_Records to process_
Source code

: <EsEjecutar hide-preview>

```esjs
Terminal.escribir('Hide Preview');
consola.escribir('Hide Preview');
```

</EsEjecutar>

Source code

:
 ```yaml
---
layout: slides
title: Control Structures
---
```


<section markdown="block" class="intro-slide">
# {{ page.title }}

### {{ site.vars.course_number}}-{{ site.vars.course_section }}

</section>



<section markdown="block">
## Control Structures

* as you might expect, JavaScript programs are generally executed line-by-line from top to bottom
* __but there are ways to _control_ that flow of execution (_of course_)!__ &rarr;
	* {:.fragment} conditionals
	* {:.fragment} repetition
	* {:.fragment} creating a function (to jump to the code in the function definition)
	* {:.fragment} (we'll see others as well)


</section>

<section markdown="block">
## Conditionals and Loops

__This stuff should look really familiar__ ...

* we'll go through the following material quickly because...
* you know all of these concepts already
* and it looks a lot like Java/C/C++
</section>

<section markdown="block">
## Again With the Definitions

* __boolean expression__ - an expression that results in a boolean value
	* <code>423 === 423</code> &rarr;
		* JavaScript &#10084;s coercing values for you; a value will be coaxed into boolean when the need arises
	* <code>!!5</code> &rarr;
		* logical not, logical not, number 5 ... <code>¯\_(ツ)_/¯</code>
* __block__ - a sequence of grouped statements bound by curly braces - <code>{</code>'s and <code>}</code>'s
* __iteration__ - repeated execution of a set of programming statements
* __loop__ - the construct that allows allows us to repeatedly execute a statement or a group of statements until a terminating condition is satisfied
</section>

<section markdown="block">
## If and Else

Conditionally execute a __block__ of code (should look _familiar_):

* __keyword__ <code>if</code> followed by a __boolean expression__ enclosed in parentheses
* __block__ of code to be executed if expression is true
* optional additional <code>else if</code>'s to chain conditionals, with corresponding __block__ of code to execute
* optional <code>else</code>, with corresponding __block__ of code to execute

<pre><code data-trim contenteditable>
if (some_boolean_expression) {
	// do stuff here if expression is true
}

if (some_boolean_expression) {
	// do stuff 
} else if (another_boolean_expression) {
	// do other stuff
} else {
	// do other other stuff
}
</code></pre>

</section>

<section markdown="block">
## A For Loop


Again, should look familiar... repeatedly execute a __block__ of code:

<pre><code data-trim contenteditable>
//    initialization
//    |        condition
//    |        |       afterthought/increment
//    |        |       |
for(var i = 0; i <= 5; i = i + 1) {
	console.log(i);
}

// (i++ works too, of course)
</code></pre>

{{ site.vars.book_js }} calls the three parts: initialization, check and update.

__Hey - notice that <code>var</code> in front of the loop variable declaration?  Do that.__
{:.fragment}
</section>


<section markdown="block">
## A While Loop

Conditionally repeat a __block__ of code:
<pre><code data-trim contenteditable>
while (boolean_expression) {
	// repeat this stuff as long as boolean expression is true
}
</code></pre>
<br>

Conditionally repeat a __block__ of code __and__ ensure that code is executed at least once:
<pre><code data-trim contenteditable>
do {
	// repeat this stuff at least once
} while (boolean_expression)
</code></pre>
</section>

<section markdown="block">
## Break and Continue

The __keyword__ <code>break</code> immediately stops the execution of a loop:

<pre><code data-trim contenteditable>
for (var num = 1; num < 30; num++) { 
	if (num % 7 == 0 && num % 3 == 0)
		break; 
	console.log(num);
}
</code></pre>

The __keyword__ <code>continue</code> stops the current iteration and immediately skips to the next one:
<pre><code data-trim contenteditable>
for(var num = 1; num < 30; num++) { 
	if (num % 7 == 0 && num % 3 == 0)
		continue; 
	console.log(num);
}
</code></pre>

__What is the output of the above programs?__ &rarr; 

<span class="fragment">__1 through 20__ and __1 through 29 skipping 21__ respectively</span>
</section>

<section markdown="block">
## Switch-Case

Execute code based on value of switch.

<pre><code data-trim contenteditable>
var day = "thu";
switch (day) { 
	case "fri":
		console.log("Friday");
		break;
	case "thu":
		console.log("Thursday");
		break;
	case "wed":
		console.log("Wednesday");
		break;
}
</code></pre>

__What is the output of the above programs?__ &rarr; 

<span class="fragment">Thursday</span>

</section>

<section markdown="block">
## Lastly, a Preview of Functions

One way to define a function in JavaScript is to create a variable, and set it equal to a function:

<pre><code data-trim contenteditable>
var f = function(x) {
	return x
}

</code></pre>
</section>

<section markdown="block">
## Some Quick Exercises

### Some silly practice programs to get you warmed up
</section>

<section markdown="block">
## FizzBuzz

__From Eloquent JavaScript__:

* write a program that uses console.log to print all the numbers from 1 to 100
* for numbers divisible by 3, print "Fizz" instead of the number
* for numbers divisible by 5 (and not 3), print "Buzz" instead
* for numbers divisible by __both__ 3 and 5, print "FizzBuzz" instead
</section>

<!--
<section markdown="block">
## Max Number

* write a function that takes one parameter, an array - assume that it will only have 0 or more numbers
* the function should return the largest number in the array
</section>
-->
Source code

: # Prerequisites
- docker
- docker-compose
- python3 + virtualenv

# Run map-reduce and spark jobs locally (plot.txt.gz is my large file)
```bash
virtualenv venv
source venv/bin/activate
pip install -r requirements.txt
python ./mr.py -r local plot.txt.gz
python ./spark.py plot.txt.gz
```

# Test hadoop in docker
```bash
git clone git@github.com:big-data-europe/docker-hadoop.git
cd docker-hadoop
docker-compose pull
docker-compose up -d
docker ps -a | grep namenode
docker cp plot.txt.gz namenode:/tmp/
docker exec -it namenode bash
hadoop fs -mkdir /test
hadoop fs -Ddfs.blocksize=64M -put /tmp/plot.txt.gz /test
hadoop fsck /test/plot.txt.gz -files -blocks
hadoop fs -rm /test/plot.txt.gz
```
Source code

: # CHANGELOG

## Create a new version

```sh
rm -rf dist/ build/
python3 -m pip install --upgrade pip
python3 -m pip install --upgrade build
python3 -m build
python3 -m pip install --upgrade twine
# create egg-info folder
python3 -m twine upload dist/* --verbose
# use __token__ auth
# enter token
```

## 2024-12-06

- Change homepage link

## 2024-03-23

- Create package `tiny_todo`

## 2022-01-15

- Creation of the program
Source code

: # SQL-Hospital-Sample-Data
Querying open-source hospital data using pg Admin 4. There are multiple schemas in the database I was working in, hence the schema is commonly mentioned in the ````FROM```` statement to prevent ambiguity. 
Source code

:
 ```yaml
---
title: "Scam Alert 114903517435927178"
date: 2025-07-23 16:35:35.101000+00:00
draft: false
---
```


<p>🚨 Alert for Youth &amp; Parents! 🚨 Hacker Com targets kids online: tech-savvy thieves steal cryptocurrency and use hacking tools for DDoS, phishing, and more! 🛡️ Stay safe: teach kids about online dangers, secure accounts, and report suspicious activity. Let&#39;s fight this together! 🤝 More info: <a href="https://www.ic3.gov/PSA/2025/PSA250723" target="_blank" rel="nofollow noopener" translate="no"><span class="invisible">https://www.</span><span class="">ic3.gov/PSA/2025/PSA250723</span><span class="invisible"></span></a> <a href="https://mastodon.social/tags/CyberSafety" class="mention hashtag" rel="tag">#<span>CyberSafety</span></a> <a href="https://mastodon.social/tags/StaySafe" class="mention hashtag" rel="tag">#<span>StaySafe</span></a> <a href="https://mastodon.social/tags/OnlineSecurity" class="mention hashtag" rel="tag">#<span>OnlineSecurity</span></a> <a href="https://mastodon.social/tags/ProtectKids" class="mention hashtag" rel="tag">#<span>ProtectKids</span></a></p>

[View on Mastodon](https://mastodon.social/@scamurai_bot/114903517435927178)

_Exercise directions_
Return the listing word for word.

_Response_
Source code

: <EsEjecutar hide-preview>

```esjs
Terminal.escribir('Hide Preview');
consola.escribir('Hide Preview');
```

</EsEjecutar>

Source code

:
 ```yaml
---
layout: slides
title: Control Structures
---
```


<section markdown="block" class="intro-slide">
# {{ page.title }}

### {{ site.vars.course_number}}-{{ site.vars.course_section }}

</section>



<section markdown="block">
## Control Structures

* as you might expect, JavaScript programs are generally executed line-by-line from top to bottom
* __but there are ways to _control_ that flow of execution (_of course_)!__ &rarr;
	* {:.fragment} conditionals
	* {:.fragment} repetition
	* {:.fragment} creating a function (to jump to the code in the function definition)
	* {:.fragment} (we'll see others as well)


</section>

<section markdown="block">
## Conditionals and Loops

__This stuff should look really familiar__ ...

* we'll go through the following material quickly because...
* you know all of these concepts already
* and it looks a lot like Java/C/C++
</section>

<section markdown="block">
## Again With the Definitions

* __boolean expression__ - an expression that results in a boolean value
	* <code>423 === 423</code> &rarr;
		* JavaScript &#10084;s coercing values for you; a value will be coaxed into boolean when the need arises
	* <code>!!5</code> &rarr;
		* logical not, logical not, number 5 ... <code>¯\_(ツ)_/¯</code>
* __block__ - a sequence of grouped statements bound by curly braces - <code>{</code>'s and <code>}</code>'s
* __iteration__ - repeated execution of a set of programming statements
* __loop__ - the construct that allows allows us to repeatedly execute a statement or a group of statements until a terminating condition is satisfied
</section>

<section markdown="block">
## If and Else

Conditionally execute a __block__ of code (should look _familiar_):

* __keyword__ <code>if</code> followed by a __boolean expression__ enclosed in parentheses
* __block__ of code to be executed if expression is true
* optional additional <code>else if</code>'s to chain conditionals, with corresponding __block__ of code to execute
* optional <code>else</code>, with corresponding __block__ of code to execute

<pre><code data-trim contenteditable>
if (some_boolean_expression) {
	// do stuff here if expression is true
}

if (some_boolean_expression) {
	// do stuff 
} else if (another_boolean_expression) {
	// do other stuff
} else {
	// do other other stuff
}
</code></pre>

</section>

<section markdown="block">
## A For Loop


Again, should look familiar... repeatedly execute a __block__ of code:

<pre><code data-trim contenteditable>
//    initialization
//    |        condition
//    |        |       afterthought/increment
//    |        |       |
for(var i = 0; i <= 5; i = i + 1) {
	console.log(i);
}

// (i++ works too, of course)
</code></pre>

{{ site.vars.book_js }} calls the three parts: initialization, check and update.

__Hey - notice that <code>var</code> in front of the loop variable declaration?  Do that.__
{:.fragment}
</section>


<section markdown="block">
## A While Loop

Conditionally repeat a __block__ of code:
<pre><code data-trim contenteditable>
while (boolean_expression) {
	// repeat this stuff as long as boolean expression is true
}
</code></pre>
<br>

Conditionally repeat a __block__ of code __and__ ensure that code is executed at least once:
<pre><code data-trim contenteditable>
do {
	// repeat this stuff at least once
} while (boolean_expression)
</code></pre>
</section>

<section markdown="block">
## Break and Continue

The __keyword__ <code>break</code> immediately stops the execution of a loop:

<pre><code data-trim contenteditable>
for (var num = 1; num < 30; num++) { 
	if (num % 7 == 0 && num % 3 == 0)
		break; 
	console.log(num);
}
</code></pre>

The __keyword__ <code>continue</code> stops the current iteration and immediately skips to the next one:
<pre><code data-trim contenteditable>
for(var num = 1; num < 30; num++) { 
	if (num % 7 == 0 && num % 3 == 0)
		continue; 
	console.log(num);
}
</code></pre>

__What is the output of the above programs?__ &rarr; 

<span class="fragment">__1 through 20__ and __1 through 29 skipping 21__ respectively</span>
</section>

<section markdown="block">
## Switch-Case

Execute code based on value of switch.

<pre><code data-trim contenteditable>
var day = "thu";
switch (day) { 
	case "fri":
		console.log("Friday");
		break;
	case "thu":
		console.log("Thursday");
		break;
	case "wed":
		console.log("Wednesday");
		break;
}
</code></pre>

__What is the output of the above programs?__ &rarr; 

<span class="fragment">Thursday</span>

</section>

<section markdown="block">
## Lastly, a Preview of Functions

One way to define a function in JavaScript is to create a variable, and set it equal to a function:

<pre><code data-trim contenteditable>
var f = function(x) {
	return x
}

</code></pre>
</section>

<section markdown="block">
## Some Quick Exercises

### Some silly practice programs to get you warmed up
</section>

<section markdown="block">
## FizzBuzz

__From Eloquent JavaScript__:

* write a program that uses console.log to print all the numbers from 1 to 100
* for numbers divisible by 3, print "Fizz" instead of the number
* for numbers divisible by 5 (and not 3), print "Buzz" instead
* for numbers divisible by __both__ 3 and 5, print "FizzBuzz" instead
</section>

<!--
<section markdown="block">
## Max Number

* write a function that takes one parameter, an array - assume that it will only have 0 or more numbers
* the function should return the largest number in the array
</section>
-->
Source code

: # Prerequisites
- docker
- docker-compose
- python3 + virtualenv

# Run map-reduce and spark jobs locally (plot.txt.gz is my large file)
```bash
virtualenv venv
source venv/bin/activate
pip install -r requirements.txt
python ./mr.py -r local plot.txt.gz
python ./spark.py plot.txt.gz
```

# Test hadoop in docker
```bash
git clone git@github.com:big-data-europe/docker-hadoop.git
cd docker-hadoop
docker-compose pull
docker-compose up -d
docker ps -a | grep namenode
docker cp plot.txt.gz namenode:/tmp/
docker exec -it namenode bash
hadoop fs -mkdir /test
hadoop fs -Ddfs.blocksize=64M -put /tmp/plot.txt.gz /test
hadoop fsck /test/plot.txt.gz -files -blocks
hadoop fs -rm /test/plot.txt.gz
```
Source code

: # CHANGELOG

## Create a new version

```sh
rm -rf dist/ build/
python3 -m pip install --upgrade pip
python3 -m pip install --upgrade build
python3 -m build
python3 -m pip install --upgrade twine
# create egg-info folder
python3 -m twine upload dist/* --verbose
# use __token__ auth
# enter token
```

## 2024-12-06

- Change homepage link

## 2024-03-23

- Create package `tiny_todo`

## 2022-01-15

- Creation of the program
Source code

: # SQL-Hospital-Sample-Data
Querying open-source hospital data using pg Admin 4. There are multiple schemas in the database I was working in, hence the schema is commonly mentioned in the ````FROM```` statement to prevent ambiguity. 
Source code

:
 ```yaml
---
title: "Scam Alert 114903517435927178"
date: 2025-07-23 16:35:35.101000+00:00
draft: false
---
```


<p>🚨 Alert for Youth &amp; Parents! 🚨 Hacker Com targets kids online: tech-savvy thieves steal cryptocurrency and use hacking tools for DDoS, phishing, and more! 🛡️ Stay safe: teach kids about online dangers, secure accounts, and report suspicious activity. Let&#39;s fight this together! 🤝 More info: <a href="https://www.ic3.gov/PSA/2025/PSA250723" target="_blank" rel="nofollow noopener" translate="no"><span class="invisible">https://www.</span><span class="">ic3.gov/PSA/2025/PSA250723</span><span class="invisible"></span></a> <a href="https://mastodon.social/tags/CyberSafety" class="mention hashtag" rel="tag">#<span>CyberSafety</span></a> <a href="https://mastodon.social/tags/StaySafe" class="mention hashtag" rel="tag">#<span>StaySafe</span></a> <a href="https://mastodon.social/tags/OnlineSecurity" class="mention hashtag" rel="tag">#<span>OnlineSecurity</span></a> <a href="https://mastodon.social/tags/ProtectKids" class="mention hashtag" rel="tag">#<span>ProtectKids</span></a></p>

[View on Mastodon](https://mastodon.social/@scamurai_bot/114903517435927178)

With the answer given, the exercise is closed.